Публично держась на расстоянии от кожевенного завода Паленов, Гулд продолжал активно работать, когда речь зашла о железной дороге Rutland & Washington. В мае 1865 года он продал контроль над R&W Уильяму Т. Харту, пароходному предпринимателю с реки Гудзон, который, как и старые пароходчики Дрю и Вандербильт, видел будущее и теперь интересовался железными дорогами. (Харт уже контролировал Rensselaer & Saratoga, линию, соединявшую R&W с Гудзоном). Джей заработал на этой сделке более 100 000 долларов — это был его первый по-настоящему крупный куш. Но он еще не закончил. Неделю спустя, как и было оговорено ранее, они с Хартом зарегистрировали компанию Troy, Salem & Rutland Railroad, что означало объединение R&W с Rensselaer & Saratoga — новую и динамичную железнодорожную компанию, способную завладеть своим рынком.
«Я считаю, — писал Харту потенциальный монополист, — что консолидация окажется необходимой и неизбежной для десятка или более дорог в ближайшее десятилетие. Гораздо лучше, чем простое сотрудничество, — это тесная координация, тесная вертикальная интеграция, непотопляемая экономия на масштабе и неоспоримое господство на рынке, где это возможно. Особое значение, конечно, имеют маршруты между крупными городами; но не менее важными будут и маршруты, связывающие карьеры, леса и другие ресурсы с ключевыми портами, или водные пути, соединяющие ключевые порты».[181]
С детства он увлекался картами. Теперь же бывший геодезист внимательно изучал свои карты с новым вниманием. Отмечая коммерческие узлы и конечные пункты, а также ключевые месторождения ресурсов и фабрики, он изучал небольшие железные дороги, усеивающие ландшафт, как кусочки сложного пазла, размышляя, какая из бесчисленных возможных комбинаций может принести максимальную экономию и прибыль.

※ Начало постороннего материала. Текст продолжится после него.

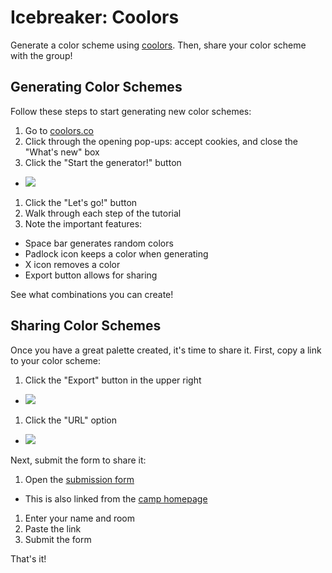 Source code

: # Icebreaker: Coolors
Generate a color scheme using [coolors](https://coolors.co). Then, share your color scheme with the group!

## Generating Color Schemes
Follow these steps to start generating new color schemes:

1. Go to [coolors.co](https://coolors.co)
1. Click through the opening pop-ups: accept cookies, and close the "What's new" box
1. Click the "Start the generator!" button  
  - ![](Assets/CoolorsStart.png)
1. Click the "Let's go!" button
1. Walk through each step of the tutorial
1. Note the important features:  
  - Space bar generates random colors
  - Padlock icon keeps a color when generating
  - X icon removes a color
  - Export button allows for sharing

See what combinations you can create!

## Sharing Color Schemes
Once you have a great palette created, it's time to share it. First, copy a link to your color scheme:

1. Click the "Export" button in the upper right  
  - ![](Assets/CoolorsExport.png)
1. Click the "URL" option  
  - ![](Assets/CoolorsExportUrl.png)

Next, submit the form to share it:

1. Open the [submission form](https://forms.cloud.microsoft/r/LzSWXbAxCu)  
  - This is also linked from the [camp homepage](BOOKREADME.md)
1. Enter your name and room
1. Paste the link
1. Submit the form

That's it!
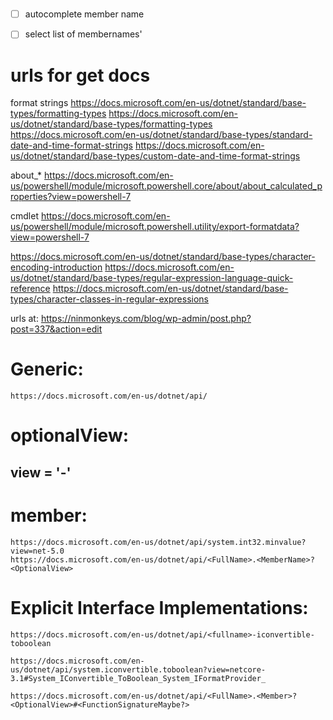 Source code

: #

- [ ] autocomplete member name
- [ ] select list of membernames'


# urls for get docs


format strings
	https://docs.microsoft.com/en-us/dotnet/standard/base-types/formatting-types
https://docs.microsoft.com/en-us/dotnet/standard/base-types/formatting-types
https://docs.microsoft.com/en-us/dotnet/standard/base-types/standard-date-and-time-format-strings
https://docs.microsoft.com/en-us/dotnet/standard/base-types/custom-date-and-time-format-strings

about_*
	https://docs.microsoft.com/en-us/powershell/module/microsoft.powershell.core/about/about_calculated_properties?view=powershell-7

cmdlet
	https://docs.microsoft.com/en-us/powershell/module/microsoft.powershell.utility/export-formatdata?view=powershell-7


https://docs.microsoft.com/en-us/dotnet/standard/base-types/character-encoding-introduction
https://docs.microsoft.com/en-us/dotnet/standard/base-types/regular-expression-language-quick-reference
https://docs.microsoft.com/en-us/dotnet/standard/base-types/character-classes-in-regular-expressions

urls at:
https://ninmonkeys.com/blog/wp-admin/post.php?post=337&action=edit

# Generic:
    https://docs.microsoft.com/en-us/dotnet/api/

# optionalView:
## view = '<namespace>-<versionNum>'

# member:
    https://docs.microsoft.com/en-us/dotnet/api/system.int32.minvalue?view=net-5.0
    https://docs.microsoft.com/en-us/dotnet/api/<FullName>.<MemberName>?<OptionalView>

# Explicit Interface Implementations:
    https://docs.microsoft.com/en-us/dotnet/api/<fullname>-iconvertible-toboolean

    https://docs.microsoft.com/en-us/dotnet/api/system.iconvertible.toboolean?view=netcore-3.1#System_IConvertible_ToBoolean_System_IFormatProvider_

    https://docs.microsoft.com/en-us/dotnet/api/<FullName>.<Member>?<OptionalView>#<FunctionSignatureMaybe?>

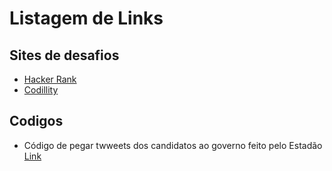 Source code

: # Listagem de Links 

## Sites de desafios
 - [Hacker Rank](https://www.hackerrank.com/dashboard)
 - [Codillity](https://app.codility.com/programmers/lessons/1-iterations/)
  

## Codigos
- Código de pegar twweets dos candidatos ao governo feito pelo Estadão [Link](https://github.com/estadao/o-que-15-mil-tweets-revelam-sobre-seu-candidato) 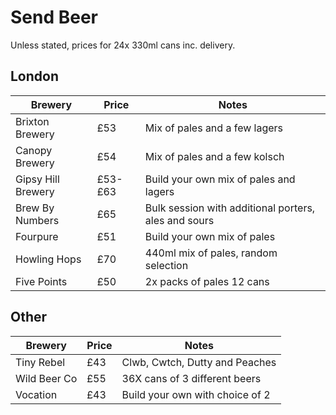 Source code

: # Send Beer

Unless stated, prices for 24x 330ml cans inc. delivery.

## London

| Brewery | Price | Notes |
| --- | --- | --- |
| Brixton Brewery | £53 | Mix of pales and a few lagers |
| Canopy Brewery | £54 | Mix of pales and a few kolsch |
| Gipsy Hill Brewery | £53-£63 | Build your own mix of pales and lagers |
| Brew By Numbers | £65 | Bulk session with additional porters, ales and sours |
| Fourpure | £51 | Build your own mix of pales |
| Howling Hops | £70 | 440ml mix of pales, random selection |
| Five Points | £50 | 2x packs of pales 12 cans |


## Other

| Brewery | Price | Notes |
| --- | --- | --- |
| Tiny Rebel | £43 | Clwb, Cwtch, Dutty and Peaches |
| Wild Beer Co | £55 | 36X cans of 3 different beers |
| Vocation | £43 | Build your own with choice of 2 |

«Мы находимся в том моменте, — писал он Джеймсу Оливеру — когда-то его учителю, а теперь его собеседнику, — когда нас ждет особое, неизбежное будущее. Я вижу вещи очень, очень ясно. Я чувствую вдохновение с концепцией художника. Божественное вдохновение? Не могу сказать. Но моя дорога проложена передо мной самым ясным образом». К этому он добавил, что чувствует себя так, словно «все колеса» наконец-то установлены на его жизнь. У него появилась не только профессиональная направленность, «но и смысл, который заключается в семье: жена и ребенок, ради которых можно вести войны и строить замки. Сейчас, когда я нахожусь в этом месте, я недоумеваю, как я мог выстоять раньше. Кажется, что все, что было до этого, — это бокс в темноте и бессмысленный скрежет. Теперь у меня есть дорога, по которой я должен идти, и причина, по которой я должен ее пройти. Теперь все части подходят друг к другу, и это стремление уже не слепое, а божественное, истинный, благородный и необходимый путь».[182]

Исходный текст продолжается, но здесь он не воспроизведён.